Marie racconta la vita della madre; con la propria. Racconta la vita difficile e faticosa di Génie e i propri momenti di felicità, di vita.
“D’inverno andava nei boschi a fare legna. (…). Una volta, era martedì grasso, rientrando aveva fatto le crêpes. Mi ricordo del freddo, delle dita gelate, del fuoco che scottava, del profumo di vaniglia, di noi due a far legna nei boschi deserti.”
La casa della nonna. Gli zii, i cugini, che la ignorano. Il nonno, che la accoglie:
“Sei tu, bambina mia”
Racconta le ore del giorno, mentre la madre lavora. La sua libertà.
(…) Correvo giù per il grande prato verso i salici che parlavano al vento.”
“Mi sedevo tra le sterpaglie e giocherellavo con la sabbia bianca, oppure vicino a una buca di volpe (…) mi raccontavo la storia di una volpe che se avessi aspettato abbastanza sarebbe uscita dalla tana e io l’avrei addomesticata e mi avrebbe seguito dappertutto. Ma sapevo che non era vero. Cercavo i nidi dei corvi, pensavo a come avrei addomesticato anche quelli… e tutti, le volpi, i corvi e io, ci saremmo voluti bene tranquillamente, come le famiglie felici.”
“…correvo verso casa e verso di lei, con il cuore gonfio di tristezza e gioia.”
Una vita segnata da una faticosa, difficile, normalità, quella di Génie. Sono di tanti tipi le vite normali. E comunque finiscono, come ogni vita. Per qualcuna, talvolta, spesso, qualcosa crea un inciampo. Perché no, dentro un piccolo tempo di felicità. Una possibilità.
Tra le vite che, tutte, seguono regole, giuste o meno, ci sono quelle che aprono speranze fuori norma, che chiedono, in conseguenza, un brusco rientro alla realtà.
La vita degli altri continua. Altre vite. Come tante. Invisibili. Che si svolgono. Si concludono.
Com’è che, dentro tutto ciò che accade, attraverso lo sguardo di Marie che narra, in modo piano, trova spazio una felicità di fondo che mozza il respiro.
Nel corso della storia viene narrato – un cammeo, importante – che la madre di Génie avrebbe voluto far chiudere la figlia in un manicomio.
”Una matta in libertà tutti la guardano. Ma una matta rinchiusa se la dimenticano.”

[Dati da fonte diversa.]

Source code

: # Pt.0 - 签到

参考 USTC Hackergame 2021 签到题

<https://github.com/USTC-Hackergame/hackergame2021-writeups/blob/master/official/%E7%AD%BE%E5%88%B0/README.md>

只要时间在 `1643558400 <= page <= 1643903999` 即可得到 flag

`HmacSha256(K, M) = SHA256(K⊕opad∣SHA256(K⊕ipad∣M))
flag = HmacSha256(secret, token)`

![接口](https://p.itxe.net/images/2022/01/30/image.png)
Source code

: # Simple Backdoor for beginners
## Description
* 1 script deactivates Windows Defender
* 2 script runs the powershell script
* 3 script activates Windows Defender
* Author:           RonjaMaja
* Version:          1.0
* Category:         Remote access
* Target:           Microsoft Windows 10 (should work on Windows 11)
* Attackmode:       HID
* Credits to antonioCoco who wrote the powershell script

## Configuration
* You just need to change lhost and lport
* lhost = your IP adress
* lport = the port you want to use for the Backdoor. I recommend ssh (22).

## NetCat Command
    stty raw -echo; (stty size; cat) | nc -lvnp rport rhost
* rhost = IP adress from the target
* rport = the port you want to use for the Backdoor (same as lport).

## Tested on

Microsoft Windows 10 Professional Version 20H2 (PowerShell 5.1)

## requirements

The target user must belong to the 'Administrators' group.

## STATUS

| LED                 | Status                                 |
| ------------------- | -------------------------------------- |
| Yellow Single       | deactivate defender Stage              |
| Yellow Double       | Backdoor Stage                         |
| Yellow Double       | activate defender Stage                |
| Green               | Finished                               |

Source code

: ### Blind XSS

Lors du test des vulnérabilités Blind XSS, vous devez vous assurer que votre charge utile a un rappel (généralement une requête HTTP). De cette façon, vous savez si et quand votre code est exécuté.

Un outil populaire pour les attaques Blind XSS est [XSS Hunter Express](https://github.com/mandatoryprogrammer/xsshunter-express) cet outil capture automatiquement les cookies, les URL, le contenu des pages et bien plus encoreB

L’autrice, in una intervista rilasciata a Laurence Patton, che chiude il libro, dirà, a proposito del manicomio:
“(…) fuori da quelle mura sopravvive almeno il desiderio di diventare matti e di scegliere la forma della propria follia per protestare contro l’insopportabile.
E poi, matti o meno, ci sono il cielo, il sole, il profumo dell’erba”.